[Opening Information supplied section]
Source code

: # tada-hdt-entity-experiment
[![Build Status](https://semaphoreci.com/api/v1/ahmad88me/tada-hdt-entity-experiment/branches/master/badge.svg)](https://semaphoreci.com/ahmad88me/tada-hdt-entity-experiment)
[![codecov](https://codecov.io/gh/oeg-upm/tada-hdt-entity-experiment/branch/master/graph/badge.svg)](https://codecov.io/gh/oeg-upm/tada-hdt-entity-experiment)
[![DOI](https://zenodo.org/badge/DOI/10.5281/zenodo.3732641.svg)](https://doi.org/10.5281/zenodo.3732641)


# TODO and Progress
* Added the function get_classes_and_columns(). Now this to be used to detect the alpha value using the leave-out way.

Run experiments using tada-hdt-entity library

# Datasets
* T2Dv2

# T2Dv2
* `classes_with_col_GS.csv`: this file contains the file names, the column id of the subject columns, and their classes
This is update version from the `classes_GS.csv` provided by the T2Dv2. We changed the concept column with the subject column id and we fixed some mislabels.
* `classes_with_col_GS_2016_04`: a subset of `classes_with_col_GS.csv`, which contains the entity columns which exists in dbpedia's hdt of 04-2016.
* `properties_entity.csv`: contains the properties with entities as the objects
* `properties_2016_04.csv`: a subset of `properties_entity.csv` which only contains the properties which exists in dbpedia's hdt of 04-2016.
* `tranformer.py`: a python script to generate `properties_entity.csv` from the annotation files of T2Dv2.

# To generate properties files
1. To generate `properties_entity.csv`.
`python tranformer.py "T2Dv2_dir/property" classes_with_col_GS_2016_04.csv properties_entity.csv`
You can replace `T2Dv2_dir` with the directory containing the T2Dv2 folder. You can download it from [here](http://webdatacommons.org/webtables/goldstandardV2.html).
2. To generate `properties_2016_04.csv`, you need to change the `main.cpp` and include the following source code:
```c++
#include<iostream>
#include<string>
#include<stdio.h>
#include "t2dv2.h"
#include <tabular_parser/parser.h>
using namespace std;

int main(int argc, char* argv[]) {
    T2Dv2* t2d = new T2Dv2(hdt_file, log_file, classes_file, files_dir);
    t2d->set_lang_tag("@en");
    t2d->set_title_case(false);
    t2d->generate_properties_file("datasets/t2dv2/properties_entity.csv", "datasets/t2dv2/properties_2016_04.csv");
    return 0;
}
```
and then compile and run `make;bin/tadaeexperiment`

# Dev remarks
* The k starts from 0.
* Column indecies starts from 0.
[Closing Information supplied section]
[Opening Information supplied section]
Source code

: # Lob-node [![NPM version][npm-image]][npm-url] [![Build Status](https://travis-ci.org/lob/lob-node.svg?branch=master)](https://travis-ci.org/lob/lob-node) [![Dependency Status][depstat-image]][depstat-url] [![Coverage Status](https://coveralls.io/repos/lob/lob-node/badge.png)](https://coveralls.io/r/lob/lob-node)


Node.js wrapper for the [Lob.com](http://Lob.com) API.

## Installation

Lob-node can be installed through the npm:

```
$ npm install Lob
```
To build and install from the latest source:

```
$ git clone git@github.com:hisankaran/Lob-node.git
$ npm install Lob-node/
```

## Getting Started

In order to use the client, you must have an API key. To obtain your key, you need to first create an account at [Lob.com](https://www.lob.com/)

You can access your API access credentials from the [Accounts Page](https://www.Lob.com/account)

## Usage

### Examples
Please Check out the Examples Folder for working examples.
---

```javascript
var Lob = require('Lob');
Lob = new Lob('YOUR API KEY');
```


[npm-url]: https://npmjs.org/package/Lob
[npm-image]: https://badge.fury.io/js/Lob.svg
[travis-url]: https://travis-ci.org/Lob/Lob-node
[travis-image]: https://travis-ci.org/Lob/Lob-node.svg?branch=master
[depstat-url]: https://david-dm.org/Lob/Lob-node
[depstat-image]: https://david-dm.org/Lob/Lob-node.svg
[Closing Information supplied section]
**Exercise directions**: Starting at the line above that holds "1. To generate" and ending at the line that holds "You can replace", transcribe each line exactly and include no other lines.

**Answer section**:
1. To generate `properties_entity.csv`.
`python tranformer.py "T2Dv2_dir/property" classes_with_col_GS_2016_04.csv properties_entity.csv`
You can replace `T2Dv2_dir` with the directory containing the T2Dv2 folder. You can download it from [here](http://webdatacommons.org/webtables/goldstandardV2.html).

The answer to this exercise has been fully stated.